To do
Give again, word for word, every line below from the one that has "- Download test-set from appropriate places." through the one that has "monolingual_corpus.bpe | python", both included, and no others.

[Records from a collection]
____________________

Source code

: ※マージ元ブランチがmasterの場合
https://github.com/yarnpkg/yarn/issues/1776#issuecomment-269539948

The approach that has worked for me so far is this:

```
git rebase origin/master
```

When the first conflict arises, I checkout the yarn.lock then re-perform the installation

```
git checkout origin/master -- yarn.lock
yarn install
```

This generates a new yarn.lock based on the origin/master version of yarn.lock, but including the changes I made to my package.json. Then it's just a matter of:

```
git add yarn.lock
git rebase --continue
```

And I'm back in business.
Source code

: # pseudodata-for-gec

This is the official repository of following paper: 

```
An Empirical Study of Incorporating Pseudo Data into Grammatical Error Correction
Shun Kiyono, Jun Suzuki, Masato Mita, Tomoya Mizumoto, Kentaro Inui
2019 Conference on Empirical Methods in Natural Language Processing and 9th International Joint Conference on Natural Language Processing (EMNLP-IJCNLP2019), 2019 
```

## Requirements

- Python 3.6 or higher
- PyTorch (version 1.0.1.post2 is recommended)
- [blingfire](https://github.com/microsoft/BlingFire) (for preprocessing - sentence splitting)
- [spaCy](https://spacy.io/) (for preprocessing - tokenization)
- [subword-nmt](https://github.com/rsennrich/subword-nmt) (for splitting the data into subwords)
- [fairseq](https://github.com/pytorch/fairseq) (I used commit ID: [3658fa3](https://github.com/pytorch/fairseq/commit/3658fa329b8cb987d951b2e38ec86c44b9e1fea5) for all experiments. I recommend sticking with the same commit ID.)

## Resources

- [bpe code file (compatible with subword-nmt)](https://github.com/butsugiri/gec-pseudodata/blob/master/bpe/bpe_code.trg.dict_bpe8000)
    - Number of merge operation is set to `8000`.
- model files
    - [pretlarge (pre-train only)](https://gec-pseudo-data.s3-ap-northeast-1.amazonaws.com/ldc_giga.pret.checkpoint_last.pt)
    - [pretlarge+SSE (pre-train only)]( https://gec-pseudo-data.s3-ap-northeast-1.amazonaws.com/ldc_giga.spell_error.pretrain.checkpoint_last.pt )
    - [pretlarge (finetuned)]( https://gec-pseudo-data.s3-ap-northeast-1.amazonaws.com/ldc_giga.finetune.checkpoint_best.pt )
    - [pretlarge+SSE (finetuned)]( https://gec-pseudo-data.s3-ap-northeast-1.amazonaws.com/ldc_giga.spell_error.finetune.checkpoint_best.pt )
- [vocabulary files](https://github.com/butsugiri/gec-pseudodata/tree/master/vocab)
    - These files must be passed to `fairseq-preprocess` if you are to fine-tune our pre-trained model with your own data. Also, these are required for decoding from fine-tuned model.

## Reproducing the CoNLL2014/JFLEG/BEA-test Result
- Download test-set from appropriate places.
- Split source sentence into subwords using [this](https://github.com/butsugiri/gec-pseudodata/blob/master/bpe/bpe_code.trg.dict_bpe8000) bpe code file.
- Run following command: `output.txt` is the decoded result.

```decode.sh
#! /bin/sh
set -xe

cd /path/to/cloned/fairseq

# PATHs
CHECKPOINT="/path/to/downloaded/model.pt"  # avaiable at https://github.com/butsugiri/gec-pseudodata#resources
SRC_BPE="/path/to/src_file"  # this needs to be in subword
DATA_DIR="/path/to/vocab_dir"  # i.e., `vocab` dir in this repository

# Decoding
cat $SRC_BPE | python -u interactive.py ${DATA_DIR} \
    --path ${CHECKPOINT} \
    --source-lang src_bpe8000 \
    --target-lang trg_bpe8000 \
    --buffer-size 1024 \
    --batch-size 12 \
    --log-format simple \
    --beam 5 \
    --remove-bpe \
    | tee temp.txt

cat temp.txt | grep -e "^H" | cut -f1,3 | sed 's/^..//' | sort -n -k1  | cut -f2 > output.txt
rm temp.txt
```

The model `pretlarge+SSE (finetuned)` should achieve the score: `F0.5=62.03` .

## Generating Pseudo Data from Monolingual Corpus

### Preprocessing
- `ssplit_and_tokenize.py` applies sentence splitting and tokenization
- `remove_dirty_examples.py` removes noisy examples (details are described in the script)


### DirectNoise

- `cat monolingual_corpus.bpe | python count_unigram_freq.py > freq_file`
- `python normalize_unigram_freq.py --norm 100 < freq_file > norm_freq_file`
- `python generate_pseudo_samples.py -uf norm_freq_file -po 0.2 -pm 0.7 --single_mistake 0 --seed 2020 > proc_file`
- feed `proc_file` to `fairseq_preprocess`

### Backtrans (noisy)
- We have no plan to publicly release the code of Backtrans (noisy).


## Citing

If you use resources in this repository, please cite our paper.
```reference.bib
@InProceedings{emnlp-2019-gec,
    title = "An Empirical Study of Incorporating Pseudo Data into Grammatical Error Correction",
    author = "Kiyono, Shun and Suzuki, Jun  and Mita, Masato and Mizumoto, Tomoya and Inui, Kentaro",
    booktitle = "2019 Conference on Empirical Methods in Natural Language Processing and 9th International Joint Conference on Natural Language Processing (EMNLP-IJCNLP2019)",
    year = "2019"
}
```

____________________

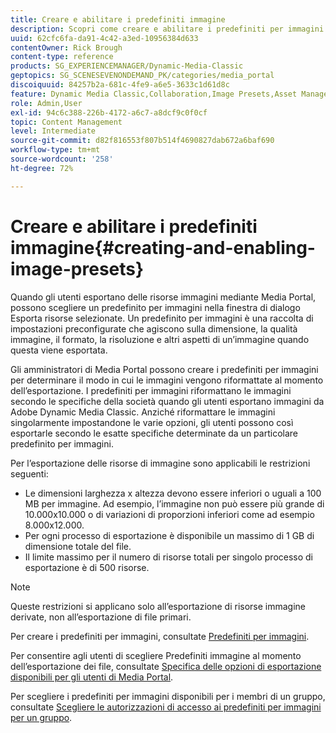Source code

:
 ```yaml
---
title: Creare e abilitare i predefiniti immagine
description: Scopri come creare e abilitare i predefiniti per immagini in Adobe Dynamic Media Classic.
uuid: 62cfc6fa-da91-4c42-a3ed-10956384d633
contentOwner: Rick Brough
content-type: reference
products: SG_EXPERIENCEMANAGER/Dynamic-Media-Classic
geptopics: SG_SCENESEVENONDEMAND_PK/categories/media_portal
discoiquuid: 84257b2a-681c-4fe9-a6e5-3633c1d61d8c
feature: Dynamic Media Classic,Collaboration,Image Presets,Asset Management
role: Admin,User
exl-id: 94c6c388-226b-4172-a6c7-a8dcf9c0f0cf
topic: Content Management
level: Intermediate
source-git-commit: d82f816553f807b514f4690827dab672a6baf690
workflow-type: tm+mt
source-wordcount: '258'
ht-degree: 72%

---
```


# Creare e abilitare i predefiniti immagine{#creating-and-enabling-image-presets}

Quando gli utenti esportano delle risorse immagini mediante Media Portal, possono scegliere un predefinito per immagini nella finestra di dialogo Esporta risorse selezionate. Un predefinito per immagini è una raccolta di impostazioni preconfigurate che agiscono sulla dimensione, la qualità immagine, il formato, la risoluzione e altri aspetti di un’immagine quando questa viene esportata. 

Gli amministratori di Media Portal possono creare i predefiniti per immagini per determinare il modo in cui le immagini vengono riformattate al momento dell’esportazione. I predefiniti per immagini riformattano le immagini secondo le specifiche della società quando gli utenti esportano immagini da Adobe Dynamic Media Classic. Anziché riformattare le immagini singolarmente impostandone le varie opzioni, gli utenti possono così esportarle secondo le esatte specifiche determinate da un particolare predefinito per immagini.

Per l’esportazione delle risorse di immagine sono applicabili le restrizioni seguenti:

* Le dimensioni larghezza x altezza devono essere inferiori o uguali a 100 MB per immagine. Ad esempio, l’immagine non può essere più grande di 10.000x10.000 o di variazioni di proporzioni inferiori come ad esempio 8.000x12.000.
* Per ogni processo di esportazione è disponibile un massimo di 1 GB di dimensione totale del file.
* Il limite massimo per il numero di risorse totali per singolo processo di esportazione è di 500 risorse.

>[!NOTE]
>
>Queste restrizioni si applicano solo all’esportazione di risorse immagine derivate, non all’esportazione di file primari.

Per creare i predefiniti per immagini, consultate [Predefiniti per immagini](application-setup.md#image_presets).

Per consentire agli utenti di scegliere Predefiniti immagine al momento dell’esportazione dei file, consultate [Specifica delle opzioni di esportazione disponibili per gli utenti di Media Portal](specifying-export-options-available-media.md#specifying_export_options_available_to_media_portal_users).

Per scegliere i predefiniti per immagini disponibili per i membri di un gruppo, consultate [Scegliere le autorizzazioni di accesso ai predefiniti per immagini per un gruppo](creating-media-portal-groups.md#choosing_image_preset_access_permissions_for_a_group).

____________________

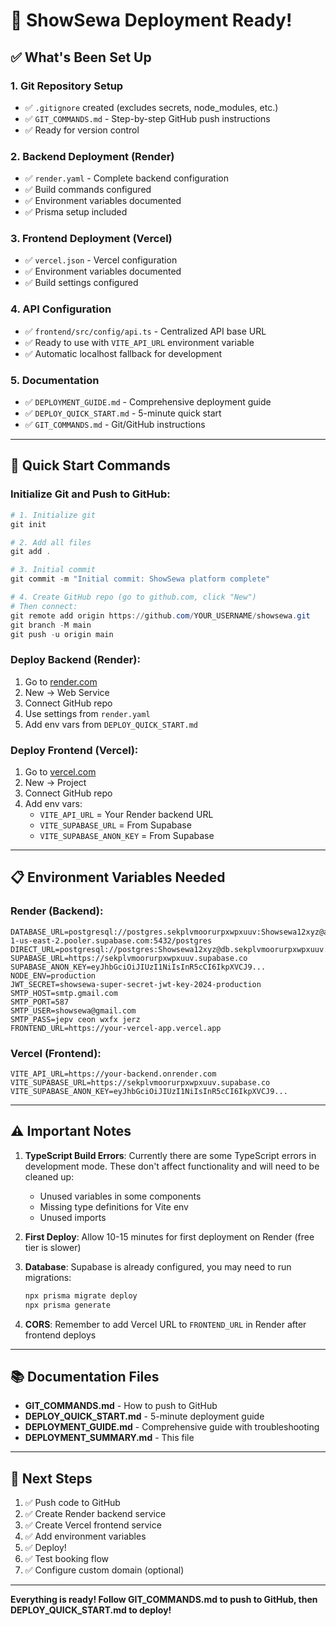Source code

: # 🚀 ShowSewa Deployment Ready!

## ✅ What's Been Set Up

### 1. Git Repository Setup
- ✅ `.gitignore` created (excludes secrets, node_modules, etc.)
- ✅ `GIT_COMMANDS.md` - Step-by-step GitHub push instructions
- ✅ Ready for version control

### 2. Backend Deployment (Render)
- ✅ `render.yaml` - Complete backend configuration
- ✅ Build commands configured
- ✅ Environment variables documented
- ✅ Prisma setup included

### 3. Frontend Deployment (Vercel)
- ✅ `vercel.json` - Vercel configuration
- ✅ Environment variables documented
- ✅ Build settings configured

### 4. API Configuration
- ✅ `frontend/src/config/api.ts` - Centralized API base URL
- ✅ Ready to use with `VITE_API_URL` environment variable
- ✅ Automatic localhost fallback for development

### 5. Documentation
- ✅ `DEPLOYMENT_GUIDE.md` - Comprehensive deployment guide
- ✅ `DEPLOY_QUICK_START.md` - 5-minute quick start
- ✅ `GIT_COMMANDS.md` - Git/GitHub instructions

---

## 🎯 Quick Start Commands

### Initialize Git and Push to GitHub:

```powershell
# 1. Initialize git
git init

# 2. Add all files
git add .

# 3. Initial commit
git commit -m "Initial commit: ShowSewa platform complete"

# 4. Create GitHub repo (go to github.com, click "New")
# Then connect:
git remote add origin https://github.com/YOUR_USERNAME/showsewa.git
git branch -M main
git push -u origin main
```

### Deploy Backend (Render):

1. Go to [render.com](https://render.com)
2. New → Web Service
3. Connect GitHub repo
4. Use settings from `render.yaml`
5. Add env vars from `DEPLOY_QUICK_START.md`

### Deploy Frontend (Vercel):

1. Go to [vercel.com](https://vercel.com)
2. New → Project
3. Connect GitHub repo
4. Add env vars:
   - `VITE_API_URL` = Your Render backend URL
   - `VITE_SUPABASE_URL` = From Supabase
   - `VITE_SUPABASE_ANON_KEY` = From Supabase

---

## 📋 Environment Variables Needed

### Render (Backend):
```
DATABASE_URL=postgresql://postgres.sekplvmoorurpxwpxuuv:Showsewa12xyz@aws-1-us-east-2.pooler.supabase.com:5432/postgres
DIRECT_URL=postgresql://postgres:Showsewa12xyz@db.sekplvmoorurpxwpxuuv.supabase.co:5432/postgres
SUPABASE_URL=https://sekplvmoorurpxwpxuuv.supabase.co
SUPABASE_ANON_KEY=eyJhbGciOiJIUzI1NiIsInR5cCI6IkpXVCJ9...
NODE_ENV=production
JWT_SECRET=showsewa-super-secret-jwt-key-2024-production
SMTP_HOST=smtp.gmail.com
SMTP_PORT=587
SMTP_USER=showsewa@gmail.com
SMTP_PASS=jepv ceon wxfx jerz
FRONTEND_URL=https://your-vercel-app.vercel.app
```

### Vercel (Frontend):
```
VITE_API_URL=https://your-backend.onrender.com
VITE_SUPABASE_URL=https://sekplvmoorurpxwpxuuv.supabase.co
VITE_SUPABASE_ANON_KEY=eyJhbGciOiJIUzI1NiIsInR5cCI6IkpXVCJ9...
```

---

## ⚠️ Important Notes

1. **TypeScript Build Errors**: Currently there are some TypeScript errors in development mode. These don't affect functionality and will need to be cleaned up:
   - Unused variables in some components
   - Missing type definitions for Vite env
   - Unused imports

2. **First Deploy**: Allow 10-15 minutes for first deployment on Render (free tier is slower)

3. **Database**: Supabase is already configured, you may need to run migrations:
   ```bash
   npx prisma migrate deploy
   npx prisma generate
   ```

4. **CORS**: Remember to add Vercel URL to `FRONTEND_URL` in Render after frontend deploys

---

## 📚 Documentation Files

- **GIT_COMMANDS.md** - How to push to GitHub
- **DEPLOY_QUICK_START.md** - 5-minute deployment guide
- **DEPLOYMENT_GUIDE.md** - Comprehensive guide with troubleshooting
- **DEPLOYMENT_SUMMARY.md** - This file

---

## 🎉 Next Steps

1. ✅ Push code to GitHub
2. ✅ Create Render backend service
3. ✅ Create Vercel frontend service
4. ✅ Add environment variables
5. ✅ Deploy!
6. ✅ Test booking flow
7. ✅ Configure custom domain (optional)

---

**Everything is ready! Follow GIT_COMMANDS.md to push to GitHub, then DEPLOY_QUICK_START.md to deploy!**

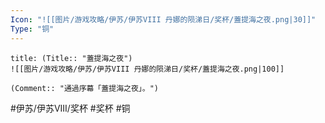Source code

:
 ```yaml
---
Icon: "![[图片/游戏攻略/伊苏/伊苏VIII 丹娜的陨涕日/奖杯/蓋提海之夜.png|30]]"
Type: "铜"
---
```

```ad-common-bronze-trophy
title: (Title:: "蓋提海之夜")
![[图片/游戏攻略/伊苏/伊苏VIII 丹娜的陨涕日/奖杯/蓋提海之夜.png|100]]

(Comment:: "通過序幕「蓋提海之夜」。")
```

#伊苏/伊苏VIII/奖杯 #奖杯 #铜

____________________

Finished exercise
- Download test-set from appropriate places.
- Split source sentence into subwords using [this](https://github.com/butsugiri/gec-pseudodata/blob/master/bpe/bpe_code.trg.dict_bpe8000) bpe code file.
- Run following command: `output.txt` is the decoded result.

```decode.sh
#! /bin/sh
set -xe

cd /path/to/cloned/fairseq

# PATHs
CHECKPOINT="/path/to/downloaded/model.pt"  # avaiable at https://github.com/butsugiri/gec-pseudodata#resources
SRC_BPE="/path/to/src_file"  # this needs to be in subword
DATA_DIR="/path/to/vocab_dir"  # i.e., `vocab` dir in this repository

# Decoding
cat $SRC_BPE | python -u interactive.py ${DATA_DIR} \
    --path ${CHECKPOINT} \
    --source-lang src_bpe8000 \
    --target-lang trg_bpe8000 \
    --buffer-size 1024 \
    --batch-size 12 \
    --log-format simple \
    --beam 5 \
    --remove-bpe \
    | tee temp.txt

cat temp.txt | grep -e "^H" | cut -f1,3 | sed 's/^..//' | sort -n -k1  | cut -f2 > output.txt
rm temp.txt
```

The model `pretlarge+SSE (finetuned)` should achieve the score: `F0.5=62.03` .

## Generating Pseudo Data from Monolingual Corpus

### Preprocessing
- `ssplit_and_tokenize.py` applies sentence splitting and tokenization
- `remove_dirty_examples.py` removes noisy examples (details are described in the script)


### DirectNoise

- `cat monolingual_corpus.bpe | python count_unigram_freq.py > freq_file`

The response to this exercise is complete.